By Michelle Nichols
UNITED NATIONS (Reuters) – The United Nations Security Council on Thursday condemned North Korea’s most recent ballistic missile launches as a grave violation of an international ban and called on the 193 U.N. member states to enforce toughened sanctions on the Asian state.
North Korea, or the Democratic People’s Republic of Korea, launched what appeared to be an intermediate-range missile on Wednesday to a high altitude in the direction of Japan before it plunged into the sea about two hours after a similar test failed.
“The members of the Security Council deplore all DPRK ballistic missile activities noting that such activities contribute to the DPRK’s development of nuclear weapons delivery systems and increase tension,” the 15-member body said.
“The members of the Security Council further regretted that the DPRK is diverting resources to the pursuit of ballistic missiles while DPRK citizens have great unmet needs,” it said.
After supervising the missile launches, North Korea leader Kim Jong Un said his country now has the capability to attack U.S. interests in the Pacific, official media reported.
The U.N. Security Council met on Wednesday evening to discuss the missile launches. The statement issued on Thursday is almost identical to a condemnation by the council on June 1 over several previous ballistic missile tests by Pyongyang.
U.S. Ambassador Samantha Power signaled that the United States would seek “to identify individual, entities who may be responsible for this repeated series of tests” and could be sanctioned by the Security Council.

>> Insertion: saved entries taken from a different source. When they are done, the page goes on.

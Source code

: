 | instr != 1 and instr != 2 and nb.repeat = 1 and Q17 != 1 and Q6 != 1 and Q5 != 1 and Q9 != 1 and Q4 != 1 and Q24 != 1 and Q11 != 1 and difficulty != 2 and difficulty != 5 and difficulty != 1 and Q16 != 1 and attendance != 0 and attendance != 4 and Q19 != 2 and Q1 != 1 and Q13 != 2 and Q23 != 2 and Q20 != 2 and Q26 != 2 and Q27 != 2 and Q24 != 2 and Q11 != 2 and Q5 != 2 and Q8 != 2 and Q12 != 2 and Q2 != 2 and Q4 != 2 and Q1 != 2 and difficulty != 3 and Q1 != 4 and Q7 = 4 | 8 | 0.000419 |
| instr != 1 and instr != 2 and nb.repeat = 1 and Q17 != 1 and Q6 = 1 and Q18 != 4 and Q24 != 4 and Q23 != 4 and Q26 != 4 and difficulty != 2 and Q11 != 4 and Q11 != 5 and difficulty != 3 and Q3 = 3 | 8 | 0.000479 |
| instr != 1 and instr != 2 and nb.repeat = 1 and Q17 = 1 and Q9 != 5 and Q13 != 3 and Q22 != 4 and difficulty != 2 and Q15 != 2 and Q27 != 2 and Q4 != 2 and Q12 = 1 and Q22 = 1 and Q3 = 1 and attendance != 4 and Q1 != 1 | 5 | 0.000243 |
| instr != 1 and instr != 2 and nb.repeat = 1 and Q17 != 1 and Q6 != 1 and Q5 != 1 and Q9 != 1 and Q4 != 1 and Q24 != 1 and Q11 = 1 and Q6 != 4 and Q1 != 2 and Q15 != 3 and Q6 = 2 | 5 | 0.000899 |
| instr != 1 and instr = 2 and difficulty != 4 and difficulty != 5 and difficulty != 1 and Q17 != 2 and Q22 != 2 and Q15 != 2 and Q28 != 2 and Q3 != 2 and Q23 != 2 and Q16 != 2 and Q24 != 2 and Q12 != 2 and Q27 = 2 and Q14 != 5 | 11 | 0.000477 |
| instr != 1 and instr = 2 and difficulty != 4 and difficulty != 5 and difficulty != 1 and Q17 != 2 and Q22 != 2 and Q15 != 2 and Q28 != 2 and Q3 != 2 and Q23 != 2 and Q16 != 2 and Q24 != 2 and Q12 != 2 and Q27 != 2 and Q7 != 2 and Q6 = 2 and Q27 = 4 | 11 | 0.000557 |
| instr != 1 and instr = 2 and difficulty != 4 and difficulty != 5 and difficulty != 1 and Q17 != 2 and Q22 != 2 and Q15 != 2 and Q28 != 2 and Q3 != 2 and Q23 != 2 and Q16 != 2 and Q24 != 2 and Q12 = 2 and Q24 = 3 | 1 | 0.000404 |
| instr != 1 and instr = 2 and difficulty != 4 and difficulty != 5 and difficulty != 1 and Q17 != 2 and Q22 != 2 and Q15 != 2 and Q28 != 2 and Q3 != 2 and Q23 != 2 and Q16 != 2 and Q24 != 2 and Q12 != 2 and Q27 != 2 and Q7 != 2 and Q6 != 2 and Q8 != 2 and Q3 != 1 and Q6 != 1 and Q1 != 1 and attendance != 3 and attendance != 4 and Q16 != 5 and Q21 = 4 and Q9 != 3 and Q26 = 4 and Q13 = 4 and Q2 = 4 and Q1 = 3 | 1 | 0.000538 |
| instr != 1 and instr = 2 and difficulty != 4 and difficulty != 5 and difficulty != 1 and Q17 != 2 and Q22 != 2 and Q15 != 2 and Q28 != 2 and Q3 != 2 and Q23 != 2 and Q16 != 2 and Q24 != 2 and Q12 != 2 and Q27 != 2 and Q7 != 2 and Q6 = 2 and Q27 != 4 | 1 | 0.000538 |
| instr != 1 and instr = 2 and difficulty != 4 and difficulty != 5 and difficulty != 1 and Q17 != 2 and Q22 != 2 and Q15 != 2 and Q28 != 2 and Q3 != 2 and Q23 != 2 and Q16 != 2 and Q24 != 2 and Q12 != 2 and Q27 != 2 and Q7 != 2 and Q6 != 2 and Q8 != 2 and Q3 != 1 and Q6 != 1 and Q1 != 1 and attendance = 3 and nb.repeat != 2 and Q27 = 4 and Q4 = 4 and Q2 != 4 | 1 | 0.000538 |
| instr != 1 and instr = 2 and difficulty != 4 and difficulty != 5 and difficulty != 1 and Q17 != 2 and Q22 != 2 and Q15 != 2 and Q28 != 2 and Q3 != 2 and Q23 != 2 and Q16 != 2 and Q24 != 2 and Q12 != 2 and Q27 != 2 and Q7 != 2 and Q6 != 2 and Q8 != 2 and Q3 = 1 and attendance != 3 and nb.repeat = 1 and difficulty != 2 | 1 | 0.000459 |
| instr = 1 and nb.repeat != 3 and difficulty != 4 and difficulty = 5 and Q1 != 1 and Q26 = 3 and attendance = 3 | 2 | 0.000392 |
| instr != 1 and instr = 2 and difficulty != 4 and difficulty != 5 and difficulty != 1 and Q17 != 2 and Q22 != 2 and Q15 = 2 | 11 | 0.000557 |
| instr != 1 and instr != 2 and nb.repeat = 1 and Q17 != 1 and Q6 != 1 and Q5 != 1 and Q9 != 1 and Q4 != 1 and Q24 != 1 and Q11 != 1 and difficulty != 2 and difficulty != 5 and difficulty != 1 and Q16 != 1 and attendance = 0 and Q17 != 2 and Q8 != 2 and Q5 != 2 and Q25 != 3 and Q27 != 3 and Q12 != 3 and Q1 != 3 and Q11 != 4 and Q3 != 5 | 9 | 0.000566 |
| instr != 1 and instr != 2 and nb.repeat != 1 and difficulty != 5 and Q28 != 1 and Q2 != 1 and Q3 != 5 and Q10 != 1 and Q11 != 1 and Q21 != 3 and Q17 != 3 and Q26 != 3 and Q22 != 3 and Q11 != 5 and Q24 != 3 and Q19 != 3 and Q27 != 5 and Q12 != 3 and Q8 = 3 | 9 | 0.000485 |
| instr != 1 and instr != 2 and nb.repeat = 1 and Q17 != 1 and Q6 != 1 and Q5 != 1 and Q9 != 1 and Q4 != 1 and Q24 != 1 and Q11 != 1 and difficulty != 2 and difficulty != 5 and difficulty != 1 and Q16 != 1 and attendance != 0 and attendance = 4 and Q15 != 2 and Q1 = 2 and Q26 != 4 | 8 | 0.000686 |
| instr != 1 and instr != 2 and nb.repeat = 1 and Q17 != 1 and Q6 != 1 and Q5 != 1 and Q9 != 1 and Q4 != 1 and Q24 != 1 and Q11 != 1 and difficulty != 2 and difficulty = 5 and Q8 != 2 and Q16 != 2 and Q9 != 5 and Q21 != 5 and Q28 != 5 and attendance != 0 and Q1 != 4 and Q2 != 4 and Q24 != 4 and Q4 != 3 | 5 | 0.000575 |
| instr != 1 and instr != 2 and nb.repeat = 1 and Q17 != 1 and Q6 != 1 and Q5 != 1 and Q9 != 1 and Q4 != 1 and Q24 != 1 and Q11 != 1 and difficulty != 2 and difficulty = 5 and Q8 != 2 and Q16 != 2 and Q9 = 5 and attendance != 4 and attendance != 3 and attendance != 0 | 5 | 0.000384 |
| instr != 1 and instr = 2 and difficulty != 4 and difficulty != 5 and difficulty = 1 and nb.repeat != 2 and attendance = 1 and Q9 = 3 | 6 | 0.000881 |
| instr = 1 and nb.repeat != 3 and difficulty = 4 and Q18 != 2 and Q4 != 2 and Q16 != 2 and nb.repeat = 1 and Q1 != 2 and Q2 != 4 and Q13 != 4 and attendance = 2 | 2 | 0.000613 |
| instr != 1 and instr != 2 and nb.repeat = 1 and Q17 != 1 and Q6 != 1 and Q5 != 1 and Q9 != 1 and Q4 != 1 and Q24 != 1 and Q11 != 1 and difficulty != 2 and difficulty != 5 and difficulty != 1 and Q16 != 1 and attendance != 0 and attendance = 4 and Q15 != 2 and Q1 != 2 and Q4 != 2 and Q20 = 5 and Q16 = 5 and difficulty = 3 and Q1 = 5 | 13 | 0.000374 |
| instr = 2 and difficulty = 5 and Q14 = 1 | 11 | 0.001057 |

North Korea has been under U.N. sanctions since 2006. In March, the Security Council imposed harsh new sanctions on the country in response to North Korea’s fourth nuclear test in January and the launch of a long-range rocket in February.
Power said that since the new sanctions were imposed in March North Korea had carried out 10 ballistic missile tests.
“As DPRK continues to test these delivery systems they make progress and they learn things and thus it is extremely important that we come together and we address any hidden gaps there may be in the enforcement” of the March resolution, Power said on Wednesday.